Task to complete: Scan each line of the records for the word "partial" and extract the ones that have it.

Source data:
◇ ◇ ◇ ◇ ◇ ◇ ◇
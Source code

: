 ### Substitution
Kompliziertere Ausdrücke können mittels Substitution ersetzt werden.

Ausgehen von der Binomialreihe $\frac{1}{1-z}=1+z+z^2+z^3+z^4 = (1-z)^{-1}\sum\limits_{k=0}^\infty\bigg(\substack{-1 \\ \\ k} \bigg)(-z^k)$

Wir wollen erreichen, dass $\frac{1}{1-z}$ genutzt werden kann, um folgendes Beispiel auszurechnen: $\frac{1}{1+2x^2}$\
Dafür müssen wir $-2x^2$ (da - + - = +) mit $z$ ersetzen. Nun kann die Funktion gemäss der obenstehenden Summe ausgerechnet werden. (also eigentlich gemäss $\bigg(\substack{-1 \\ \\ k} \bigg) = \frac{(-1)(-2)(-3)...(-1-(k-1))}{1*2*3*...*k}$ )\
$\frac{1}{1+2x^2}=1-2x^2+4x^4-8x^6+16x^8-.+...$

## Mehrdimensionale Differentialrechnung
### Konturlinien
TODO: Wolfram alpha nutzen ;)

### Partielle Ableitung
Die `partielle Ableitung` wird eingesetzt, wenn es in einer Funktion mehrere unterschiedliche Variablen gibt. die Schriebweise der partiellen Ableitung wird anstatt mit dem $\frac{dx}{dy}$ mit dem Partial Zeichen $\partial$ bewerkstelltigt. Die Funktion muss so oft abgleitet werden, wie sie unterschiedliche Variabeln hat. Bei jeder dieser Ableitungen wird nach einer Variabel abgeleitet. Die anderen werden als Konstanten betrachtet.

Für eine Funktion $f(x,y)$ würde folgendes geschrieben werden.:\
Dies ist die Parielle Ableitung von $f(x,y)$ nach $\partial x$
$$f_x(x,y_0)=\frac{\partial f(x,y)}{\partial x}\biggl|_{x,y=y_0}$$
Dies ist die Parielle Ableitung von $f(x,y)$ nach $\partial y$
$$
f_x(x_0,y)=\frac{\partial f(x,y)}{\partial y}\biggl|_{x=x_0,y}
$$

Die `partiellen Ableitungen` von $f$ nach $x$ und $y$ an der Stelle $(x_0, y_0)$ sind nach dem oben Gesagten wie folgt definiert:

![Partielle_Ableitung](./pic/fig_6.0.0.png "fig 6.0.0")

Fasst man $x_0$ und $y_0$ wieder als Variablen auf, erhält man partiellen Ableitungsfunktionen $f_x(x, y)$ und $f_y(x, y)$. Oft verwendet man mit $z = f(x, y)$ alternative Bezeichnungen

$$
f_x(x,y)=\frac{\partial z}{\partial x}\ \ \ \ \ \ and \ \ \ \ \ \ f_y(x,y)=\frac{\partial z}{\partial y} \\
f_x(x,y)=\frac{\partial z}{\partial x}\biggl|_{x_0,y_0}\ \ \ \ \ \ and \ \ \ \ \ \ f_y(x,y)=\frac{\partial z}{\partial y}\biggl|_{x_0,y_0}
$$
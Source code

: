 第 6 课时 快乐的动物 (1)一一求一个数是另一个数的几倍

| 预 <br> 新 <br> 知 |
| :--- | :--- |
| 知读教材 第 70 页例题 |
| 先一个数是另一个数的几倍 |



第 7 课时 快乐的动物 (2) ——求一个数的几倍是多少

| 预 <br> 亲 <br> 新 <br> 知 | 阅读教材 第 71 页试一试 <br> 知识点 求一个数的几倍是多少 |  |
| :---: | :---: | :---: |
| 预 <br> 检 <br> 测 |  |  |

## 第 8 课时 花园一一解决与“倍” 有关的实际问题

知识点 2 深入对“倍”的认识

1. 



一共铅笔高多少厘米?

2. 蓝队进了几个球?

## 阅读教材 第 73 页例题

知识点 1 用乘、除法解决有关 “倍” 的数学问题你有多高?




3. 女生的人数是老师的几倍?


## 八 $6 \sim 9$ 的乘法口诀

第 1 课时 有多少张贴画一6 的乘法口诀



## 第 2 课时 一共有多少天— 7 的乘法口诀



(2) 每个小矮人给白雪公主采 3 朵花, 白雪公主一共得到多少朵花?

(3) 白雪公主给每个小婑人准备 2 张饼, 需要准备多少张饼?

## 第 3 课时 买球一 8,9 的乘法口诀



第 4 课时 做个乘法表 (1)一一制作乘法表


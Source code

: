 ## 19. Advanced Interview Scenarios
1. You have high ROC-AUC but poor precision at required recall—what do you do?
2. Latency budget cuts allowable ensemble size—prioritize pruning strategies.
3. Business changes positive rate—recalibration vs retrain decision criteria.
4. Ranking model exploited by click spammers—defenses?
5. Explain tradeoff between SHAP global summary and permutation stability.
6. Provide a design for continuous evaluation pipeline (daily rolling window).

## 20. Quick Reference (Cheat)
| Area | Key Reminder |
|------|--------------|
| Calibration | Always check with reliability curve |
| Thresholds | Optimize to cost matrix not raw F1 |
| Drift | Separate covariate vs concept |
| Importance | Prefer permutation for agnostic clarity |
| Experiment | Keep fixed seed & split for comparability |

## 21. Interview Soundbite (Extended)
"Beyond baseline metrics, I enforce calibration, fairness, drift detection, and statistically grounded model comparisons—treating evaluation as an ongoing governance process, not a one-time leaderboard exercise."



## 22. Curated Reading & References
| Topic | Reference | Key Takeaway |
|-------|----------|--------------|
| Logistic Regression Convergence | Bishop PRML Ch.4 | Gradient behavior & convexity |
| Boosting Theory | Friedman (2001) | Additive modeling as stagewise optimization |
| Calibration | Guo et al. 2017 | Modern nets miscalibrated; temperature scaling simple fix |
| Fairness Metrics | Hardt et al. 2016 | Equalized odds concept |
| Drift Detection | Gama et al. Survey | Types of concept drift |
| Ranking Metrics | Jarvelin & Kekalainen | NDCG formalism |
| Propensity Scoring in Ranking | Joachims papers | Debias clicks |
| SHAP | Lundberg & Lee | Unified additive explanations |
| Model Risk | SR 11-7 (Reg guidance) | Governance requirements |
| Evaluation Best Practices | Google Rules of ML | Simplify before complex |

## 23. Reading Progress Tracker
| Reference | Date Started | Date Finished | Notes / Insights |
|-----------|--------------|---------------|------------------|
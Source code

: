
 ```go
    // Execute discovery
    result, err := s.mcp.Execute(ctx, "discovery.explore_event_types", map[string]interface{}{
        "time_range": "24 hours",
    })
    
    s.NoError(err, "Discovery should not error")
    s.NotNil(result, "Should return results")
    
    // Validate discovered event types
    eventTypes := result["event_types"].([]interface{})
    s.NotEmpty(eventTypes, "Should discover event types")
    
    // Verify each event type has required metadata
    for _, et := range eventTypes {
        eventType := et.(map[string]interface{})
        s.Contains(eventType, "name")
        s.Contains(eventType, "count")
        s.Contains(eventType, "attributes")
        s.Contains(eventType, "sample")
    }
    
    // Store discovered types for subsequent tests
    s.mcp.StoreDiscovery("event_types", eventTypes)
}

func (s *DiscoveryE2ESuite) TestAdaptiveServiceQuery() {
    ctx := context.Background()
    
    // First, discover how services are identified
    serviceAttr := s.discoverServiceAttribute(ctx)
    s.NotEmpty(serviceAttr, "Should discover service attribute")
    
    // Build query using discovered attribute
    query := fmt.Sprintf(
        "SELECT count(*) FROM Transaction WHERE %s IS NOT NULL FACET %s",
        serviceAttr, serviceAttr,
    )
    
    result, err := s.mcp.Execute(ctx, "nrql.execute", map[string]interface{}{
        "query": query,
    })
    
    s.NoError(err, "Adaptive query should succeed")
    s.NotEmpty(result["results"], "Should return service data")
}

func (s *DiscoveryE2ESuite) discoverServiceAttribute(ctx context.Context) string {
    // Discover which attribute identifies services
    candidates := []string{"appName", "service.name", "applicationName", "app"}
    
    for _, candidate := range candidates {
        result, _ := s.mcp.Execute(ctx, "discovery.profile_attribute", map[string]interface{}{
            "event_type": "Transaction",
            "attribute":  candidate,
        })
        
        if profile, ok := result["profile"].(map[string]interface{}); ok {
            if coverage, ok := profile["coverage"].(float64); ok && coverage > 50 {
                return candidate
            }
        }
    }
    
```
◇ ◇ ◇ ◇ ◇ ◇ ◇
Exercise response:
Die `partielle Ableitung` wird eingesetzt, wenn es in einer Funktion mehrere unterschiedliche Variablen gibt. die Schriebweise der partiellen Ableitung wird anstatt mit dem $\frac{dx}{dy}$ mit dem Partial Zeichen $\partial$ bewerkstelltigt. Die Funktion muss so oft abgleitet werden, wie sie unterschiedliche Variabeln hat. Bei jeder dieser Ableitungen wird nach einer Variabel abgeleitet. Die anderen werden als Konstanten betrachtet.
Dies ist die Parielle Ableitung von $f(x,y)$ nach $\partial x$
$$f_x(x,y_0)=\frac{\partial f(x,y)}{\partial x}\biggl|_{x,y=y_0}$$
Dies ist die Parielle Ableitung von $f(x,y)$ nach $\partial y$
f_x(x_0,y)=\frac{\partial f(x,y)}{\partial y}\biggl|_{x=x_0,y}
f_x(x,y)=\frac{\partial z}{\partial x}\ \ \ \ \ \ and \ \ \ \ \ \ f_y(x,y)=\frac{\partial z}{\partial y} \\
f_x(x,y)=\frac{\partial z}{\partial x}\biggl|_{x_0,y_0}\ \ \ \ \ \ and \ \ \ \ \ \ f_y(x,y)=\frac{\partial z}{\partial y}\biggl|_{x_0,y_0}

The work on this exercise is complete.